If you have another STI, you’re more likely to get or transmit HIV to others. Some of the most common STIs include gonorrhea, chlamydia, syphilis, trichomoniasis, human papillomavirus (HPV), genital herpes, and hepatitis. The only way to know for sure if you have an STI is to get tested. If you’re sexually active, you and your partners should get tested for STIs (including HIV if you’re HIV-negative) regularly, even if you don’t have symptoms.

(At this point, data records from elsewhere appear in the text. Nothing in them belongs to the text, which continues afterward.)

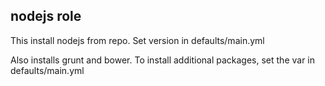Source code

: nodejs role
-----------

This install nodejs from repo. Set version in defaults/main.yml


Also installs grunt and bower. To install additional packages, set the var in defaults/main.yml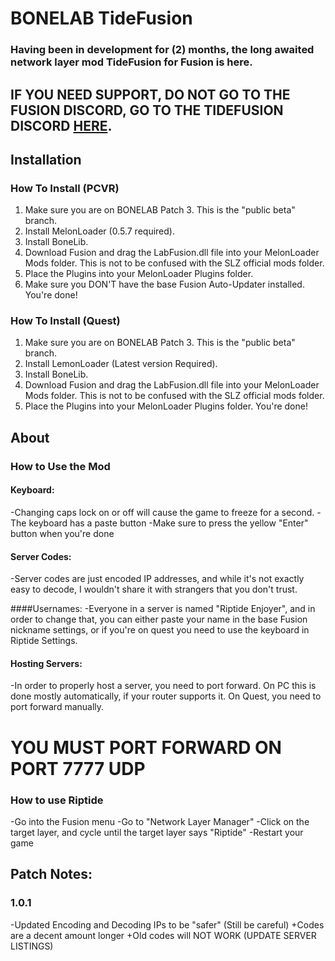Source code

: BONELAB TideFusion
==================

### Having been in development for (2) months, the long awaited network layer mod TideFusion for Fusion is here.

IF YOU NEED SUPPORT, DO NOT GO TO THE FUSION DISCORD, GO TO THE TIDEFUSION DISCORD [HERE](https://discord.gg/YyXK2U7GsU).
-------------------------------------------------------------------------------------------------------------------------

Installation
------------

### How To Install (PCVR)

1.  Make sure you are on BONELAB Patch 3. This is the "public beta" branch.
2.  Install MelonLoader (0.5.7 required).
3.  Install BoneLib.
4.  Download Fusion and drag the LabFusion.dll file into your MelonLoader Mods folder. This is not to be confused with the SLZ official mods folder.
5.  Place the Plugins into your MelonLoader Plugins folder.
6.  Make sure you DON'T have the base Fusion Auto-Updater installed. You're done!

### How To Install (Quest)

1.  Make sure you are on BONELAB Patch 3. This is the "public beta" branch.
2.  Install LemonLoader (Latest version Required).
3.  Install BoneLib.
4.  Download Fusion and drag the LabFusion.dll file into your MelonLoader Mods folder. This is not to be confused with the SLZ official mods folder.
5.  Place the Plugins into your MelonLoader Plugins folder. You're done!

About
-----

### How to Use the Mod

#### Keyboard:

\-Changing caps lock on or off will cause the game to freeze for a second. -The keyboard has a paste button -Make sure to press the yellow "Enter" button when you're done

#### Server Codes:

\-Server codes are just encoded IP addresses, and while it's not exactly easy to decode, I wouldn't share it with strangers that you don't trust.

####Usernames: -Everyone in a server is named "Riptide Enjoyer", and in order to change that, you can either paste your name in the base Fusion nickname settings, or if you're on quest you need to use the keyboard in Riptide Settings.

#### Hosting Servers:

\-In order to properly host a server, you need to port forward. On PC this is done mostly automatically, if your router supports it. On Quest, you need to port forward manually.

YOU MUST PORT FORWARD ON PORT 7777 UDP
======================================

### How to use Riptide

\-Go into the Fusion menu -Go to "Network Layer Manager" -Click on the target layer, and cycle until the target layer says "Riptide" -Restart your game

Patch Notes:
------------

### 1.0.1

\-Updated Encoding and Decoding IPs to be "safer" (Still be careful) +Codes are a decent amount longer +Old codes will NOT WORK (UPDATE SERVER LISTINGS)
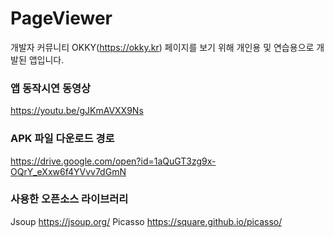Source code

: # PageViewer

개발자 커뮤니티 OKKY(https://okky.kr) 페이지를 보기 위해 개인용 및 연습용으로 개발된 앱입니다.


### 앱 동작시연 동영상
https://youtu.be/gJKmAVXX9Ns

### APK 파일 다운로드 경로 
https://drive.google.com/open?id=1aQuGT3zg9x-OQrY_eXxw6f4YVvv7dGmN

### 사용한 오픈소스 라이브러리
Jsoup https://jsoup.org/
Picasso https://square.github.io/picasso/
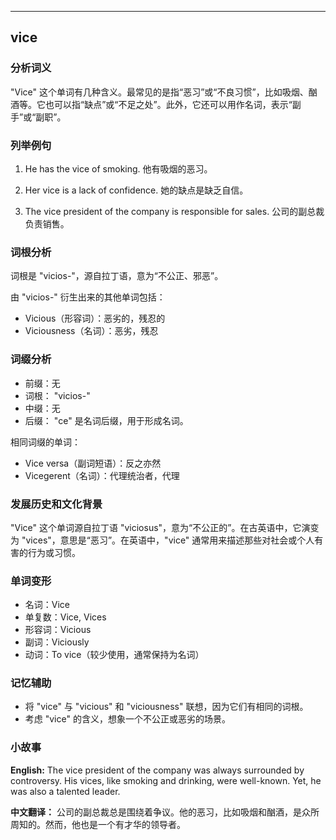 
---------------
## vice
### 分析词义

"Vice" 这个单词有几种含义。最常见的是指“恶习”或“不良习惯”，比如吸烟、酗酒等。它也可以指“缺点”或“不足之处”。此外，它还可以用作名词，表示“副手”或“副职”。

### 列举例句

1. He has the vice of smoking.
   他有吸烟的恶习。

2. Her vice is a lack of confidence.
   她的缺点是缺乏自信。

3. The vice president of the company is responsible for sales.
   公司的副总裁负责销售。

### 词根分析

词根是 "vicios-"，源自拉丁语，意为“不公正、邪恶”。

由 "vicios-" 衍生出来的其他单词包括：
- Vicious（形容词）：恶劣的，残忍的
- Viciousness（名词）：恶劣，残忍

### 词缀分析

- 前缀：无
- 词根： "vicios-"
- 中缀：无
- 后缀： "ce" 是名词后缀，用于形成名词。

相同词缀的单词：
- Vice versa（副词短语）：反之亦然
- Vicegerent（名词）：代理统治者，代理

### 发展历史和文化背景

"Vice" 这个单词源自拉丁语 "viciosus"，意为“不公正的”。在古英语中，它演变为 "vices"，意思是“恶习”。在英语中，"vice" 通常用来描述那些对社会或个人有害的行为或习惯。

### 单词变形

- 名词：Vice
- 单复数：Vice, Vices
- 形容词：Vicious
- 副词：Viciously
- 动词：To vice（较少使用，通常保持为名词）

### 记忆辅助

- 将 "vice" 与 "vicious" 和 "viciousness" 联想，因为它们有相同的词根。
- 考虑 "vice" 的含义，想象一个不公正或恶劣的场景。

### 小故事

**English:**
The vice president of the company was always surrounded by controversy. His vices, like smoking and drinking, were well-known. Yet, he was also a talented leader.

**中文翻译：**
公司的副总裁总是围绕着争议。他的恶习，比如吸烟和酗酒，是众所周知的。然而，他也是一个有才华的领导者。

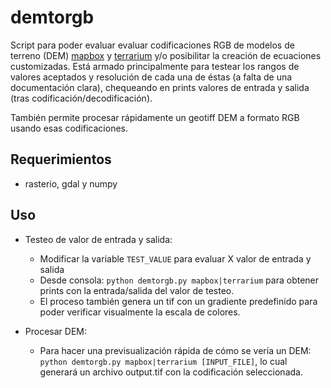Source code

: # demtorgb
Script para poder evaluar evaluar codificaciones RGB de modelos de terreno (DEM) [mapbox](https://docs.mapbox.com/data/tilesets/guides/access-elevation-data/) y [terrarium](https://www.mapzen.com/blog/terrain-tile-service/) y/o posibilitar la creación de ecuaciones customizadas. Está armado principalmente para testear los rangos de valores aceptados y resolución de cada una de éstas (a falta de una documentación clara), chequeando en prints valores de entrada y salida (tras codificación/decodificación). 

También permite procesar rápidamente un geotiff DEM a formato RGB usando esas codificaciones.

## Requerimientos
- rasterio, gdal y numpy

## Uso
- Testeo de valor de entrada y salida:
    - Modificar la variable `TEST_VALUE` para evaluar X valor de entrada y salida
    - Desde consola: `python demtorgb.py mapbox|terrarium` para obtener prints con la entrada/salida del valor de testeo. 
    - El proceso también genera un tif con un gradiente predefinido para poder verificar visualmente la escala de colores.

- Procesar DEM:
    - Para hacer una previsualización rápida de cómo se vería un DEM: `python demtorgb.py mapbox|terrarium [INPUT_FILE]`, lo cual generará un archivo output.tif con la codificación seleccionada.
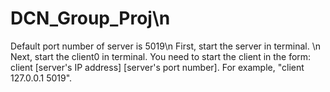 # DCN_Group_Proj\n

Default port number of server is 5019\n
First, start the server in terminal. \n
Next, start the client0 in terminal. You need to start the client in the form: client [server's IP address] [server's port number]. For example, "client 127.0.0.1 5019".
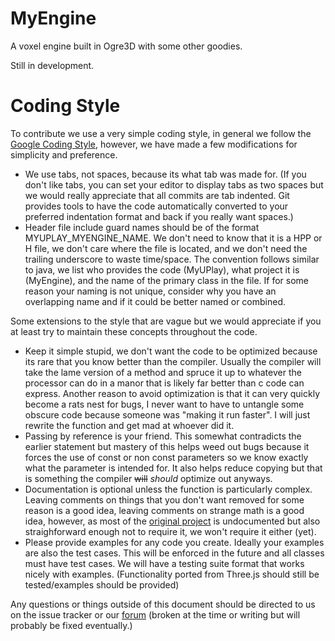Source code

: MyEngine
========

A voxel engine built in Ogre3D with some other goodies.

Still in development.

Coding Style
============

To contribute we use a very simple coding style, in general we follow the [Google Coding Style](http://google-styleguide.googlecode.com/svn/trunk/cppguide.html), however, we have made a few modifications for simplicity and preference.

* We use tabs, not spaces, because its what tab was made for. (If you don't like tabs, you can set your editor to display tabs as two spaces but we would really appreciate that all commits are tab indented. Git provides tools to have the code automatically converted to your preferred indentation format and back if you really want spaces.)
* Header file include guard names should be of the format MYUPLAY_MYENGINE_NAME. We don't need to know that it is a HPP or H file, we don't care where the file is located, and we don't need the trailing underscore to waste time/space. The convention follows similar to java, we list who provides the code (MyUPlay), what project it is (MyEngine), and the name of the primary class in the file. If for some reason your naming is not unique, consider why you have an overlapping name and if it could be better named or combined.

Some extensions to the style that are vague but we would appreciate if you at least try to maintain these concepts throughout the code.

* Keep it simple stupid, we don't want the code to be optimized because its rare that you know better than the compiler. Usually the compiler will take the lame version of a method and spruce it up to whatever the processor can do in a manor that is likely far better than c code can express. Another reason to avoid optimization is that it can very quickly become a rats nest for bugs, I never want to have to untangle some obscure code because someone was "making it run faster". I will just rewrite the function and get mad at whoever did it.
* Passing by reference is your friend. This somewhat contradicts the earlier statement but mastery of this helps weed out bugs because it forces the use of const or non const parameters so we know exactly what the parameter is intended for. It also helps reduce copying but that is something the compiler ~~will~~ *should* optimize out anyways.
* Documentation is optional unless the function is particularly complex. Leaving comments on things that you don't want removed for some reason is a good idea, leaving comments on strange math is a good idea, however, as most of the [original project](https://github.com/mrdoob/three.js) is undocumented but also straighforward enough not to require it, we won't require it either (yet).
* Please provide examples for any code you create. Ideally your examples are also the test cases. This will be enforced in the future and all classes must have test cases. We will have a testing suite format that works nicely with examples. (Functionality ported from Three.js should still be tested/examples should be provided)

Any questions or things outside of this document should be directed to us on the issue tracker or our [forum](https://forum.myuplay.com/) (broken at the time or writing but will probably be fixed eventually.)

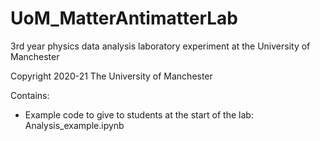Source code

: # UoM_MatterAntimatterLab

3rd year physics data analysis laboratory experiment at the University of Manchester

Copyright 2020-21 The University of Manchester


Contains:
- Example code to give to students at the start of the lab: Analysis_example.ipynb

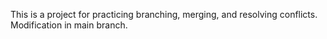 This is a project for practicing branching, merging, and resolving conflicts.
Modification in main branch.

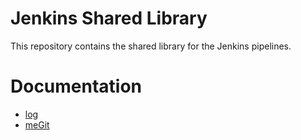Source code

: # Jenkins Shared Library
This repository contains the shared library for the Jenkins pipelines.

# Documentation

- [log](vars/log.txt)
- [meGit](vars/meGit.txt)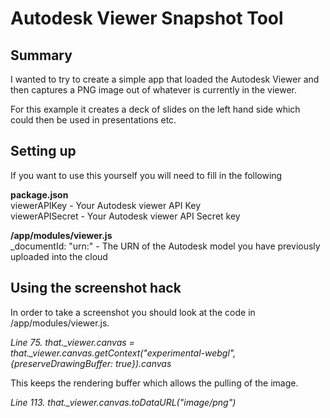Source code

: # Autodesk Viewer Snapshot Tool

## Summary

I wanted to try to create a simple app that loaded the Autodesk Viewer and then captures a PNG image out of whatever is currently in the viewer.

For this example it creates a deck of slides on the left hand side which could then be used in presentations etc.

## Setting up

If you want to use this yourself you will need to fill in the following

<b>package.json</b><br/>
viewerAPIKey - Your Autodesk viewer API Key<br/>
viewerAPISecret - Your Autodesk viewer API Secret key<br/>

<b>/app/modules/viewer.js</b><br/>
_documentId: "urn:" - The URN of the Autodesk model you have previously uploaded into the cloud

## Using the screenshot hack

In order to take a screenshot you should look at the code in /app/modules/viewer.js. 

<i>Line 75.  that._viewer.canvas = that._viewer.canvas.getContext("experimental-webgl", {preserveDrawingBuffer: true}).canvas</i>

This keeps the rendering buffer which allows the pulling of the image.

<i>Line 113. that._viewer.canvas.toDataURL("image/png")</i>
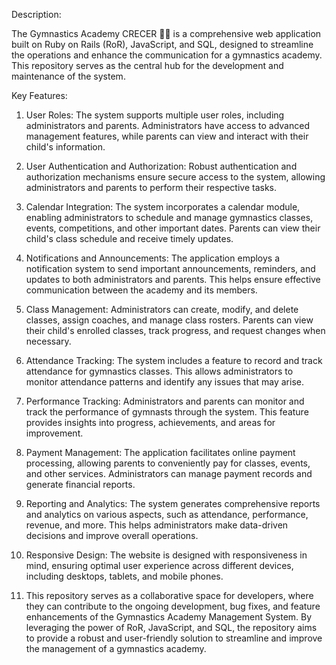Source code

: Description:

The Gymnastics Academy CRECER 🤸‍♀️ is a comprehensive web application built on Ruby on Rails (RoR), JavaScript, and SQL, designed to streamline the operations and enhance the communication for a gymnastics academy. This repository serves as the central hub for the development and maintenance of the system.

Key Features:

1. User Roles: The system supports multiple user roles, including administrators and parents. Administrators have access to advanced management features, while parents can view and interact with their child's information.

2. User Authentication and Authorization: Robust authentication and authorization mechanisms ensure secure access to the system, allowing administrators and parents to perform their respective tasks.

3. Calendar Integration: The system incorporates a calendar module, enabling administrators to schedule and manage gymnastics classes, events, competitions, and other important dates. Parents can view their child's class schedule and receive timely updates.

4. Notifications and Announcements: The application employs a notification system to send important announcements, reminders, and updates to both administrators and parents. This helps ensure effective communication between the academy and its members.

5. Class Management: Administrators can create, modify, and delete classes, assign coaches, and manage class rosters. Parents can view their child's enrolled classes, track progress, and request changes when necessary.

6. Attendance Tracking: The system includes a feature to record and track attendance for gymnastics classes. This allows administrators to monitor attendance patterns and identify any issues that may arise.

7. Performance Tracking: Administrators and parents can monitor and track the performance of gymnasts through the system. This feature provides insights into progress, achievements, and areas for improvement.

8. Payment Management: The application facilitates online payment processing, allowing parents to conveniently pay for classes, events, and other services. Administrators can manage payment records and generate financial reports.

9. Reporting and Analytics: The system generates comprehensive reports and analytics on various aspects, such as attendance, performance, revenue, and more. This helps administrators make data-driven decisions and improve overall operations.

10. Responsive Design: The website is designed with responsiveness in mind, ensuring optimal user experience across different devices, including desktops, tablets, and mobile phones.

11. This repository serves as a collaborative space for developers, where they can contribute to the ongoing development, bug fixes, and feature enhancements of the Gymnastics Academy Management System. By leveraging the power of RoR, JavaScript, and SQL, the repository aims to provide a robust and user-friendly solution to streamline and improve the management of a gymnastics academy.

If you are HIV-negative but have an STI, you are about 3 times as likely to get HIV if you have unprotected sex with someone who has HIV. There are two ways that having an STI can increase the likelihood of getting HIV. If the STI causes irritation of the skin (for example, from syphilis, herpes, or human papillomavirus), breaks or sores may make it easier for HIV to enter the body during sexual contact. Even STIs that cause no breaks or open sores (for example, chlamydia, gonorrhea, trichomoniasis) can increase your risk by causing inflammation that increases the number of cells that can serve as targets for HIV.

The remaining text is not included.